▶ [Required action]
Return exactly the span of lines that opens with the line containing "- $V(x)$ a coordinate axis" and closes with the last line of the data, inclusive.

▶ [Records provided]
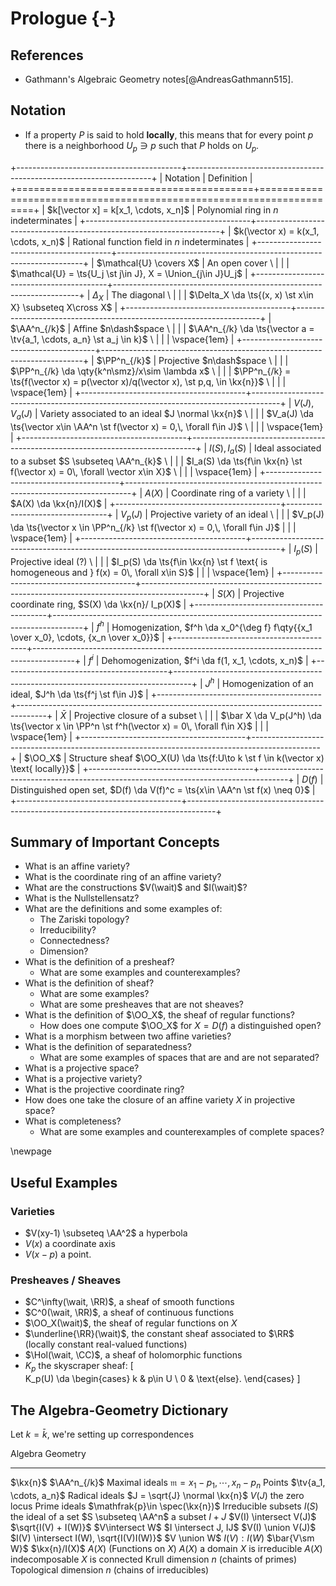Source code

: # Prologue {-}

## References 

- Gathmann's Algebraic Geometry notes[@AndreasGathmann515].

## Notation

- If a property $P$ is said to hold **locally**, this means that for every point $p$ there is a neighborhood $U_p \ni p$ such that $P$ holds on $U_p$.

+-----------------------------------------+---------------------------------------------------------------------+
| Notation                                | Definition                                                          |
+=========================================+=====================================================================+
| $k[\vector x] = k[x_1, \cdots, x_n]$    | Polynomial ring in $n$ indeterminates                               |
+-----------------------------------------+---------------------------------------------------------------------+
| $k(\vector x) = k(x_1, \cdots, x_n)$    | Rational function field in $n$ indeterminates                       |
+-----------------------------------------+---------------------------------------------------------------------+
| $\mathcal{U} \covers X$                 | An open cover                                                     \ |
|                                         | $\mathcal{U} = \ts{U_j \st j\in J}, X = \Union_{j\in J}U_j$         |
+-----------------------------------------+---------------------------------------------------------------------+
| $\Delta_X$                              | The diagonal                                                      \ | 
|                                         | $\Delta_X \da \ts{(x, x) \st x\in X} \subseteq X\cross X$           |
+-----------------------------------------+---------------------------------------------------------------------+
| $\AA^n_{/k}$                            | Affine $n\dash$space                                                  \ |
|                                         | $\AA^n_{/k} \da \ts{\vector a = \tv{a_1, \cdots, a_n} \st a_j \in k}$ \ |
|                                         | \vspace{1em}                                                            |
+-----------------------------------------+-------------------------------------------------------------------------+
| $\PP^n_{/k}$                            | Projective $n\dash$space                                                          \ |
|                                         | $\PP^n_{/k} \da \qty{k^n\smz}/x\sim \lambda x$                                    \ |
|                                         | $\PP^n_{/k} = \ts{f(\vector x) = p(\vector x)/q(\vector x), \st p,q, \in \kx{n}}$ \ |
|                                         | \vspace{1em}                                                                        |
+-----------------------------------------+-------------------------------------------------------------------------------------+
| $V(J), V_a(J)$                          | Variety associated to an ideal $J \normal \kx{n}$                           \ |
|                                         | $V_a(J) \da \ts{\vector x\in \AA^n \st f(\vector x) = 0,\, \forall f\in J}$ \ |
|                                         | \vspace{1em}                                                                  |
+-----------------------------------------+-------------------------------------------------------------------------------+
| $I(S), I_a(S)$                          | Ideal associated to a subset $S \subseteq \AA^n_{k}$                        \ | 
|                                         | $I_a(S) \da \ts{f\in \kx{n} \st f(\vector x) = 0\, \forall \vector x\in X}$ \ |
|                                         | \vspace{1em}                                                                  |
+-----------------------------------------+-------------------------------------------------------------------------------+
| $A(X)$                                  | Coordinate ring of a variety  \ | 
|                                         | $A(X) \da \kx{n}/I(X)$          |
+-----------------------------------------+---------------------------------+
| $V_p(J)$                                | Projective variety of an ideal                                                    \ |
|                                         | $V_p(J) \da \ts{\vector x \in \PP^n_{/k} \st f(\vector x) = 0,\, \forall f\in J}$   |
|                                         | \vspace{1em}                                                                        |
+-----------------------------------------+-------------------------------------------------------------------------------------+
| $I_p(S)$                                | Projective ideal (?)                                                                      \ |
|                                         | $I_p(S) \da \ts{f\in \kx{n} \st f \text{ is homogeneous and } f(x) = 0\, \forall x\in S}$   |
|                                         | \vspace{1em}                                                                                |
+-----------------------------------------+---------------------------------------------------------------------------------------------+
| $S(X)$                                  | Projective coordinate ring, $S(X) \da \kx{n}/ I_p(X)$                               |
+-----------------------------------------+-------------------------------------------------------------------------------------+
| $f^h$                                   | Homogenization, $f^h \da x_0^{\deg f} f\qty{{x_1 \over x_0}, \cdots, {x_n \over x_0}}$ |
+-----------------------------------------+----------------------------------------------------------------------------------------+
| $f^i$                                   | Dehomogenization, $f^i \da f(1, x_1, \cdots, x_n)$                              |
+-----------------------------------------+----------------------------------------------------------------------------------+
| $J^h$                                   | Homogenization of an ideal, $J^h \da \ts{f^j \st f\in J}$                           |
+-----------------------------------------+-------------------------------------------------------------------------------------+
| $\bar X$                                | Projective closure of a subset                                                              \ |
|                                         | $\bar X \da V_p(J^h) \da \ts{\vector x \in \PP^n \st f^h(\vector x) = 0\, \forall f\in X}$    |
|                                         | \vspace{1em}                                                                                  |
+-----------------------------------------+-----------------------------------------------------------------------------------------------+
| $\OO_X$                                 | Structure sheaf $\OO_X(U) \da \ts{f:U\to k \st f \in k(\vector x) \text{ locally}}$ |
+-----------------------------------------+-------------------------------------------------------------------------------------+
| $D(f)$                                  | Distinguished open set, $D(f) \da V(f)^c = \ts{x\in \AA^n \st f(x) \neq 0}$         |
+-----------------------------------------+-------------------------------------------------------------------------------------+




## Summary of Important Concepts

- What is an affine variety?
- What is the coordinate ring of an affine variety?
- What are the constructions $V(\wait)$ and $I(\wait)$?
- What is the Nullstellensatz?
- What are the definitions and some examples of:
  - The Zariski topology?
  - Irreducibility?
  - Connectedness?
  - Dimension?
- What is the definition of a presheaf?
  - What are some examples and counterexamples?
- What is the definition of sheaf?
  - What are some examples?
  - What are some presheaves that are not sheaves?
- What is the definition of $\OO_X$, the sheaf of regular functions?
  - How does one compute $\OO_X$ for $X = D(f)$ a distinguished open?
- What is a morphism between two affine varieties?
- What is the definition of separatedness?
  - What are some examples of spaces that are and are not separated?
- What is a projective space?
- What is a projective variety?
- What is the projective coordinate ring?
- How does one take the closure of an affine variety $X$ in projective space?
- What is completeness?
  - What are some examples and counterexamples of complete spaces?



\newpage

## Useful Examples

### Varieties

- $V(xy-1) \subseteq \AA^2$ a hyperbola
- $V(x)$ a coordinate axis
- $V(x-p)$ a point.

### Presheaves / Sheaves

- $C^\infty(\wait, \RR)$, a sheaf of smooth functions
- $C^0(\wait, \RR)$, a sheaf of continuous functions
- $\OO_X(\wait)$, the sheaf of regular functions on $X$
- $\underline{\RR}(\wait)$, the constant sheaf associated to $\RR$ (locally constant real-valued functions)
- $\Hol(\wait, \CC)$, a sheaf of holomorphic functions
- $K_p$ the skyscraper sheaf:
\[  
K_p(U) \da 
\begin{cases}
k & p\in U \\
0 & \text{else}.
\end{cases}
\]



## The Algebra-Geometry Dictionary

Let $k=\bar k$, we're setting up correspondences


Algebra                                                         Geometry
-----------------------------------------------------------     ------------------------------
$\kx{n}$                                                        $\AA^n_{/k}$
Maximal ideals $\mathfrak{m}={x_1 - p_1, \cdots, x_n - p_n}$    Points $\tv{a_1, \cdots, a_n}$
Radical ideals $J = \sqrt{J} \normal \kx{n}$                    $V(J)$ the zero locus
Prime ideals $\mathfrak{p}\in \spec(\kx{n})$                    Irreducible subsets
$I(S)$ the ideal of a set                                       $S \subseteq \AA^n$ a subset
$I + J$                                                         $V(I) \intersect V(J)$
$\sqrt{I(V) + I(W)}$                                            $V\intersect W$
$I \intersect J, IJ$                                            $V(I) \union V(J)$
$I(V) \intersect I(W), \sqrt{I(V)I(W)}$                         $V \union W$
$I(V) : I(W)$                                                   $\bar{V\sm W}$
$\kx{n}/I(X)$                                                   $A(X)$ (Functions on $X$)
$A(X)$ a domain                                                 $X$ is irreducible
$A(X)$ indecomposable                                           $X$ is connected
Krull dimension $n$ (chaints of primes)                         Topological dimension $n$ (chains of irreducibles)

▶ [Expected answer]
- $V(x)$ a coordinate axis
- $V(x-p)$ a point.

### Presheaves / Sheaves

- $C^\infty(\wait, \RR)$, a sheaf of smooth functions
- $C^0(\wait, \RR)$, a sheaf of continuous functions
- $\OO_X(\wait)$, the sheaf of regular functions on $X$
- $\underline{\RR}(\wait)$, the constant sheaf associated to $\RR$ (locally constant real-valued functions)
- $\Hol(\wait, \CC)$, a sheaf of holomorphic functions
- $K_p$ the skyscraper sheaf:
\[  
K_p(U) \da 
\begin{cases}
k & p\in U \\
0 & \text{else}.
\end{cases}
\]



## The Algebra-Geometry Dictionary

Let $k=\bar k$, we're setting up correspondences


Algebra                                                         Geometry
-----------------------------------------------------------     ------------------------------
$\kx{n}$                                                        $\AA^n_{/k}$
Maximal ideals $\mathfrak{m}={x_1 - p_1, \cdots, x_n - p_n}$    Points $\tv{a_1, \cdots, a_n}$
Radical ideals $J = \sqrt{J} \normal \kx{n}$                    $V(J)$ the zero locus
Prime ideals $\mathfrak{p}\in \spec(\kx{n})$                    Irreducible subsets
$I(S)$ the ideal of a set                                       $S \subseteq \AA^n$ a subset
$I + J$                                                         $V(I) \intersect V(J)$
$\sqrt{I(V) + I(W)}$                                            $V\intersect W$
$I \intersect J, IJ$                                            $V(I) \union V(J)$
$I(V) \intersect I(W), \sqrt{I(V)I(W)}$                         $V \union W$
$I(V) : I(W)$                                                   $\bar{V\sm W}$
$\kx{n}/I(X)$                                                   $A(X)$ (Functions on $X$)
$A(X)$ a domain                                                 $X$ is irreducible
$A(X)$ indecomposable                                           $X$ is connected
Krull dimension $n$ (chaints of primes)                         Topological dimension $n$ (chains of irreducibles)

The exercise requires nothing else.